Write out, word for word, every line from the one containing "pulls back on" through the last line of the records below, both ends included.
*** Opening Records supplied ***
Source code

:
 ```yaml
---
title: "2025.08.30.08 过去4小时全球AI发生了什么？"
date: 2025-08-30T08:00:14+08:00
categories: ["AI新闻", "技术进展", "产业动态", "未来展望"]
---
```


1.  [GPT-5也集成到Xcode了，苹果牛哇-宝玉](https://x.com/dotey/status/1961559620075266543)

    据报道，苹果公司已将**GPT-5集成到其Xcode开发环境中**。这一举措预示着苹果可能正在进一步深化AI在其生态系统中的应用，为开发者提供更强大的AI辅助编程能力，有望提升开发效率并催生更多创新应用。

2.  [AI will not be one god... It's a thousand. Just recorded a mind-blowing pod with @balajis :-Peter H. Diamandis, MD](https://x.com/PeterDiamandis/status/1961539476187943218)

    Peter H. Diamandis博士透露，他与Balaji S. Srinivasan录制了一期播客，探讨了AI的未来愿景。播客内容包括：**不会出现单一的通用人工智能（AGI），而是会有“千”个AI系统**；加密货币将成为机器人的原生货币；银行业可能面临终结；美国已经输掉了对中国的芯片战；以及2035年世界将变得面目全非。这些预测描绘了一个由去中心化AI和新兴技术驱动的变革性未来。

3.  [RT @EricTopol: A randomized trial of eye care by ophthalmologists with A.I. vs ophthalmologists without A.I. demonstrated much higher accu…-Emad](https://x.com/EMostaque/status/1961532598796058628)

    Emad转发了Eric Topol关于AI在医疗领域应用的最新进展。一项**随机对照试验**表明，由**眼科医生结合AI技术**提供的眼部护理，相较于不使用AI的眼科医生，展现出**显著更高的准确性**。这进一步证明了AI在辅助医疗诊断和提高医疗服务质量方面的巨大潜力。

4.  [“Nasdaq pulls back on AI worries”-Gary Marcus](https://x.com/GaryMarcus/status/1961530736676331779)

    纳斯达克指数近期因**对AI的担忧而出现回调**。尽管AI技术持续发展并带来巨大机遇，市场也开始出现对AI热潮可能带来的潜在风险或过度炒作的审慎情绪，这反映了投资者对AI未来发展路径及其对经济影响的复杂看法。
*** Closing Records supplied ***
**Written response:**
4.  [“Nasdaq pulls back on AI worries”-Gary Marcus](https://x.com/GaryMarcus/status/1961530736676331779)

    纳斯达克指数近期因**对AI的担忧而出现回调**。尽管AI技术持续发展并带来巨大机遇，市场也开始出现对AI热潮可能带来的潜在风险或过度炒作的审慎情绪，这反映了投资者对AI未来发展路径及其对经济影响的复杂看法。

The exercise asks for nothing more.